• _WHAT YOU SHOULD DO_
What you return must be the full listing, word for word, with no images in it.

··· DATA FOR THE TASK

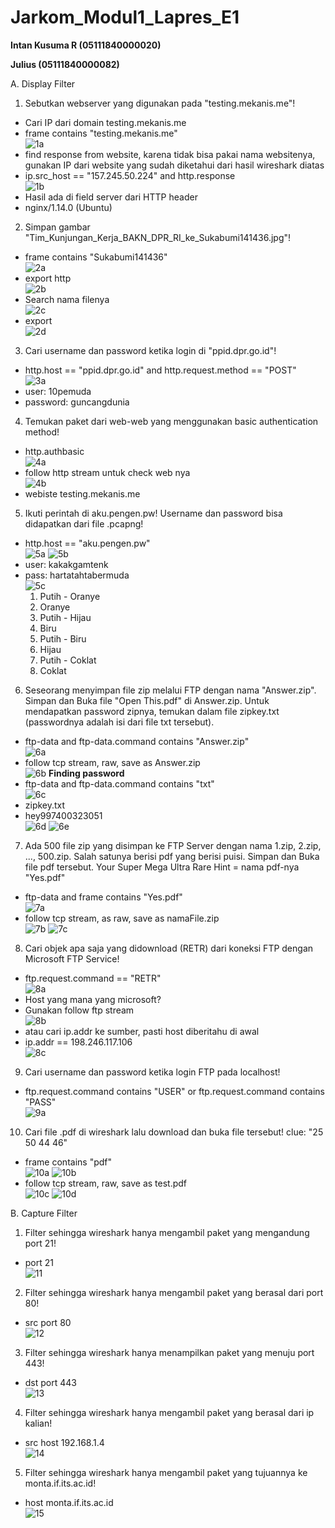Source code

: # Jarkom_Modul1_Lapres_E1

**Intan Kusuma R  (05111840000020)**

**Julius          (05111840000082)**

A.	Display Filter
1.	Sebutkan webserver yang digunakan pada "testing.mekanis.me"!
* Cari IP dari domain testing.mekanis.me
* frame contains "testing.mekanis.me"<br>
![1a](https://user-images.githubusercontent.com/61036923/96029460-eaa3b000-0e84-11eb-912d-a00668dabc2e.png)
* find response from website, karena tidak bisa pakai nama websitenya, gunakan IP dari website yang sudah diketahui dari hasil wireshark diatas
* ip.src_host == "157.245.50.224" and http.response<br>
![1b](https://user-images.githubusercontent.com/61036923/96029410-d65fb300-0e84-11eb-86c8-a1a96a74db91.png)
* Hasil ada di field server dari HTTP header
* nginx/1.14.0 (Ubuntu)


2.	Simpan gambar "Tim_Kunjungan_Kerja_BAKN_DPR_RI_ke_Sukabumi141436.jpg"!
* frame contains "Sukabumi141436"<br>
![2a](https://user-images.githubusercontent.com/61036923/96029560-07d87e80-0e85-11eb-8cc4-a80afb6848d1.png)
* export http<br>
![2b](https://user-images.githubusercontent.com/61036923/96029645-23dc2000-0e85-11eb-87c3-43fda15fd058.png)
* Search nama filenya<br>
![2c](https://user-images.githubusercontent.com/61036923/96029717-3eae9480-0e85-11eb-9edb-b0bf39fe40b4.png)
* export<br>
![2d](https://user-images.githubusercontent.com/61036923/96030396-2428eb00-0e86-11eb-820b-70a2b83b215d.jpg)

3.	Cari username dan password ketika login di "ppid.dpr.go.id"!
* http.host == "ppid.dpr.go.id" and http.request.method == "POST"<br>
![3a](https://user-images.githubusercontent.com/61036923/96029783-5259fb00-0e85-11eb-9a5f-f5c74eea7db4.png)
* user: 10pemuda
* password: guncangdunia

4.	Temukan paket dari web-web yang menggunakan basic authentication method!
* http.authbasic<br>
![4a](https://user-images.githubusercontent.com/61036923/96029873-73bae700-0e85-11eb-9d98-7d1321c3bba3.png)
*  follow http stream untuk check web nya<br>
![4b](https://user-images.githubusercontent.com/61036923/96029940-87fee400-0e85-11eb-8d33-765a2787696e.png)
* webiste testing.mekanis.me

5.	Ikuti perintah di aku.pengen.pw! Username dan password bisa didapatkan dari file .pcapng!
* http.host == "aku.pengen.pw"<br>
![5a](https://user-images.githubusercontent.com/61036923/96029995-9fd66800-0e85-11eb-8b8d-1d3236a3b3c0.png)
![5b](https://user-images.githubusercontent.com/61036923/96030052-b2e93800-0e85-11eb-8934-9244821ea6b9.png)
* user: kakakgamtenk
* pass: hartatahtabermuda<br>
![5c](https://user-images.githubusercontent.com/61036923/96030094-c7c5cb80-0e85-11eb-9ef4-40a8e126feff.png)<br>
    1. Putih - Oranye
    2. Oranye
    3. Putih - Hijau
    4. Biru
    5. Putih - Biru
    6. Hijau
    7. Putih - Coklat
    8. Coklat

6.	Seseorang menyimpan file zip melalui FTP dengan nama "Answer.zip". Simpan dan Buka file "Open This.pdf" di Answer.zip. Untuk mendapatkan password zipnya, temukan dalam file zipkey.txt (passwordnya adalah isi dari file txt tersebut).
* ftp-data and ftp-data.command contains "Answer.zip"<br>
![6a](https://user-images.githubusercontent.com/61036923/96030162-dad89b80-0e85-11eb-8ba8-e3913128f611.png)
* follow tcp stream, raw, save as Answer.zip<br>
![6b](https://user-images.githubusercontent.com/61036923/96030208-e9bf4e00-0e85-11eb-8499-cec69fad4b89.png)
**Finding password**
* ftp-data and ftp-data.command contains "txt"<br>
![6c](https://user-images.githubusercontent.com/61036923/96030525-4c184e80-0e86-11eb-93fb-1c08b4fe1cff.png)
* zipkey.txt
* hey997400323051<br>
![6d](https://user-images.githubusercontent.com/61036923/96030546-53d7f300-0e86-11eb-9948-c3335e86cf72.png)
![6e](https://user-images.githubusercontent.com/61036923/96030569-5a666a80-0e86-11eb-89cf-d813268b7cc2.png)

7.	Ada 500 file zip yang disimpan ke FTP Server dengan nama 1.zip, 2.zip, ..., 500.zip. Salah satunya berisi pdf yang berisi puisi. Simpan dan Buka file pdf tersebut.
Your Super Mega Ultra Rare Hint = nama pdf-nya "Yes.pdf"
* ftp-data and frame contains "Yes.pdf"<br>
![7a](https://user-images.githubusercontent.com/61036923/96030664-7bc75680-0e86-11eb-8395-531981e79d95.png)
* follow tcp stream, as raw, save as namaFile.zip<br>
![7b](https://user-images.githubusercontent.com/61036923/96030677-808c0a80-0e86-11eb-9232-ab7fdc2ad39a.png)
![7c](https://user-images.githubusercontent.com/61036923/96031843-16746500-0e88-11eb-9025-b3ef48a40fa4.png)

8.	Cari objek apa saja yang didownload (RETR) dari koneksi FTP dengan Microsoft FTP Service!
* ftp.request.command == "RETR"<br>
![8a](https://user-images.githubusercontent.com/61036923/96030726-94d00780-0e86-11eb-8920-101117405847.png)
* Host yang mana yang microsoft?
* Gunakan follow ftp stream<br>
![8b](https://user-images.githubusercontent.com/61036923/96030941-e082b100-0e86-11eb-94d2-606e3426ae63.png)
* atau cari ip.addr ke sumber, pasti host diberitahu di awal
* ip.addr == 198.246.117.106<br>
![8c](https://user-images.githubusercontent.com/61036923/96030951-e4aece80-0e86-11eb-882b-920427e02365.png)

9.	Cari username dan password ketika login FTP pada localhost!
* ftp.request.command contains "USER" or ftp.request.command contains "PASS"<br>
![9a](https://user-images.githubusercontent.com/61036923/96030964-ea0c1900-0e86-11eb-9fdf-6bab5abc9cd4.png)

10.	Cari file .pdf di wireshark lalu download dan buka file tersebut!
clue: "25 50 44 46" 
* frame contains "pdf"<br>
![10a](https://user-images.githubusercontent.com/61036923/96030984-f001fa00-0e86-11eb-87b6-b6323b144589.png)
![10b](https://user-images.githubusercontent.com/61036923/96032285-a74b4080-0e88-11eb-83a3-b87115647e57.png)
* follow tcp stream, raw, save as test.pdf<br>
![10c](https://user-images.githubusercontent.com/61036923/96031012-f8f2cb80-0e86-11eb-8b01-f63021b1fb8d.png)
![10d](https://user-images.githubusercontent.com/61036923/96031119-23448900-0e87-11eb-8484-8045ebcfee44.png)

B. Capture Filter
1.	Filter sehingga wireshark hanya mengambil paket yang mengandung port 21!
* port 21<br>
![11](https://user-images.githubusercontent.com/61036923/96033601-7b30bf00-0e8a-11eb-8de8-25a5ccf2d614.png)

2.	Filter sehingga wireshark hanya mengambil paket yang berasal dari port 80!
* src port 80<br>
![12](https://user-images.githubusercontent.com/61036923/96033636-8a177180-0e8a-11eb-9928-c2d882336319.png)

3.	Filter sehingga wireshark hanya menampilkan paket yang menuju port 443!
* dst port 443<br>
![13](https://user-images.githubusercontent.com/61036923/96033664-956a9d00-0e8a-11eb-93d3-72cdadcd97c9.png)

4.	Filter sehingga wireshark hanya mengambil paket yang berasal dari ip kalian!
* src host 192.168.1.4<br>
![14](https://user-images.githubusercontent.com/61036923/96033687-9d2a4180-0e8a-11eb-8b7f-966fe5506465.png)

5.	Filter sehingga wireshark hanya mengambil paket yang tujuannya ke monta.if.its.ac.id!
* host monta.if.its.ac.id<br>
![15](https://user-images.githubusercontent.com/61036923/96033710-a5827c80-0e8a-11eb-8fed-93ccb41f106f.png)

······

• _EXERCISE RESPONSE_
Source code

: # Jarkom_Modul1_Lapres_E1

**Intan Kusuma R  (05111840000020)**

**Julius          (05111840000082)**

A.	Display Filter
1.	Sebutkan webserver yang digunakan pada "testing.mekanis.me"!
* Cari IP dari domain testing.mekanis.me
* frame contains "testing.mekanis.me"<br>
![1a](https://user-images.githubusercontent.com/61036923/96029460-eaa3b000-0e84-11eb-912d-a00668dabc2e.png)
* find response from website, karena tidak bisa pakai nama websitenya, gunakan IP dari website yang sudah diketahui dari hasil wireshark diatas
* ip.src_host == "157.245.50.224" and http.response<br>
![1b](https://user-images.githubusercontent.com/61036923/96029410-d65fb300-0e84-11eb-86c8-a1a96a74db91.png)
* Hasil ada di field server dari HTTP header
* nginx/1.14.0 (Ubuntu)


2.	Simpan gambar "Tim_Kunjungan_Kerja_BAKN_DPR_RI_ke_Sukabumi141436.jpg"!
* frame contains "Sukabumi141436"<br>
![2a](https://user-images.githubusercontent.com/61036923/96029560-07d87e80-0e85-11eb-8cc4-a80afb6848d1.png)
* export http<br>
![2b](https://user-images.githubusercontent.com/61036923/96029645-23dc2000-0e85-11eb-87c3-43fda15fd058.png)
* Search nama filenya<br>
![2c](https://user-images.githubusercontent.com/61036923/96029717-3eae9480-0e85-11eb-9edb-b0bf39fe40b4.png)
* export<br>
![2d](https://user-images.githubusercontent.com/61036923/96030396-2428eb00-0e86-11eb-820b-70a2b83b215d.jpg)

3.	Cari username dan password ketika login di "ppid.dpr.go.id"!
* http.host == "ppid.dpr.go.id" and http.request.method == "POST"<br>
![3a](https://user-images.githubusercontent.com/61036923/96029783-5259fb00-0e85-11eb-9a5f-f5c74eea7db4.png)
* user: 10pemuda
* password: guncangdunia

4.	Temukan paket dari web-web yang menggunakan basic authentication method!
* http.authbasic<br>
![4a](https://user-images.githubusercontent.com/61036923/96029873-73bae700-0e85-11eb-9d98-7d1321c3bba3.png)
*  follow http stream untuk check web nya<br>
![4b](https://user-images.githubusercontent.com/61036923/96029940-87fee400-0e85-11eb-8d33-765a2787696e.png)
* webiste testing.mekanis.me

5.	Ikuti perintah di aku.pengen.pw! Username dan password bisa didapatkan dari file .pcapng!
* http.host == "aku.pengen.pw"<br>
![5a](https://user-images.githubusercontent.com/61036923/96029995-9fd66800-0e85-11eb-8b8d-1d3236a3b3c0.png)
![5b](https://user-images.githubusercontent.com/61036923/96030052-b2e93800-0e85-11eb-8934-9244821ea6b9.png)
* user: kakakgamtenk
* pass: hartatahtabermuda<br>
![5c](https://user-images.githubusercontent.com/61036923/96030094-c7c5cb80-0e85-11eb-9ef4-40a8e126feff.png)<br>
    1. Putih - Oranye
    2. Oranye
    3. Putih - Hijau
    4. Biru
    5. Putih - Biru
    6. Hijau
    7. Putih - Coklat
    8. Coklat

6.	Seseorang menyimpan file zip melalui FTP dengan nama "Answer.zip". Simpan dan Buka file "Open This.pdf" di Answer.zip. Untuk mendapatkan password zipnya, temukan dalam file zipkey.txt (passwordnya adalah isi dari file txt tersebut).
* ftp-data and ftp-data.command contains "Answer.zip"<br>
![6a](https://user-images.githubusercontent.com/61036923/96030162-dad89b80-0e85-11eb-8ba8-e3913128f611.png)
* follow tcp stream, raw, save as Answer.zip<br>
![6b](https://user-images.githubusercontent.com/61036923/96030208-e9bf4e00-0e85-11eb-8499-cec69fad4b89.png)
**Finding password**
* ftp-data and ftp-data.command contains "txt"<br>
![6c](https://user-images.githubusercontent.com/61036923/96030525-4c184e80-0e86-11eb-93fb-1c08b4fe1cff.png)
* zipkey.txt
* hey997400323051<br>
![6d](https://user-images.githubusercontent.com/61036923/96030546-53d7f300-0e86-11eb-9948-c3335e86cf72.png)
![6e](https://user-images.githubusercontent.com/61036923/96030569-5a666a80-0e86-11eb-89cf-d813268b7cc2.png)

7.	Ada 500 file zip yang disimpan ke FTP Server dengan nama 1.zip, 2.zip, ..., 500.zip. Salah satunya berisi pdf yang berisi puisi. Simpan dan Buka file pdf tersebut.
Your Super Mega Ultra Rare Hint = nama pdf-nya "Yes.pdf"
* ftp-data and frame contains "Yes.pdf"<br>
![7a](https://user-images.githubusercontent.com/61036923/96030664-7bc75680-0e86-11eb-8395-531981e79d95.png)
* follow tcp stream, as raw, save as namaFile.zip<br>
![7b](https://user-images.githubusercontent.com/61036923/96030677-808c0a80-0e86-11eb-9232-ab7fdc2ad39a.png)
![7c](https://user-images.githubusercontent.com/61036923/96031843-16746500-0e88-11eb-9025-b3ef48a40fa4.png)

8.	Cari objek apa saja yang didownload (RETR) dari koneksi FTP dengan Microsoft FTP Service!
* ftp.request.command == "RETR"<br>
![8a](https://user-images.githubusercontent.com/61036923/96030726-94d00780-0e86-11eb-8920-101117405847.png)
* Host yang mana yang microsoft?
* Gunakan follow ftp stream<br>
![8b](https://user-images.githubusercontent.com/61036923/96030941-e082b100-0e86-11eb-94d2-606e3426ae63.png)
* atau cari ip.addr ke sumber, pasti host diberitahu di awal
* ip.addr == 198.246.117.106<br>
![8c](https://user-images.githubusercontent.com/61036923/96030951-e4aece80-0e86-11eb-882b-920427e02365.png)

9.	Cari username dan password ketika login FTP pada localhost!
* ftp.request.command contains "USER" or ftp.request.command contains "PASS"<br>
![9a](https://user-images.githubusercontent.com/61036923/96030964-ea0c1900-0e86-11eb-9fdf-6bab5abc9cd4.png)

10.	Cari file .pdf di wireshark lalu download dan buka file tersebut!
clue: "25 50 44 46" 
* frame contains "pdf"<br>
![10a](https://user-images.githubusercontent.com/61036923/96030984-f001fa00-0e86-11eb-87b6-b6323b144589.png)
![10b](https://user-images.githubusercontent.com/61036923/96032285-a74b4080-0e88-11eb-83a3-b87115647e57.png)
* follow tcp stream, raw, save as test.pdf<br>
![10c](https://user-images.githubusercontent.com/61036923/96031012-f8f2cb80-0e86-11eb-8b01-f63021b1fb8d.png)
![10d](https://user-images.githubusercontent.com/61036923/96031119-23448900-0e87-11eb-8484-8045ebcfee44.png)

B. Capture Filter
1.	Filter sehingga wireshark hanya mengambil paket yang mengandung port 21!
* port 21<br>
![11](https://user-images.githubusercontent.com/61036923/96033601-7b30bf00-0e8a-11eb-8de8-25a5ccf2d614.png)

2.	Filter sehingga wireshark hanya mengambil paket yang berasal dari port 80!
* src port 80<br>
![12](https://user-images.githubusercontent.com/61036923/96033636-8a177180-0e8a-11eb-9928-c2d882336319.png)

3.	Filter sehingga wireshark hanya menampilkan paket yang menuju port 443!
* dst port 443<br>
![13](https://user-images.githubusercontent.com/61036923/96033664-956a9d00-0e8a-11eb-93d3-72cdadcd97c9.png)

4.	Filter sehingga wireshark hanya mengambil paket yang berasal dari ip kalian!
* src host 192.168.1.4<br>
![14](https://user-images.githubusercontent.com/61036923/96033687-9d2a4180-0e8a-11eb-8b7f-966fe5506465.png)

5.	Filter sehingga wireshark hanya mengambil paket yang tujuannya ke monta.if.its.ac.id!
* host monta.if.its.ac.id<br>
![15](https://user-images.githubusercontent.com/61036923/96033710-a5827c80-0e8a-11eb-8fed-93ccb41f106f.png)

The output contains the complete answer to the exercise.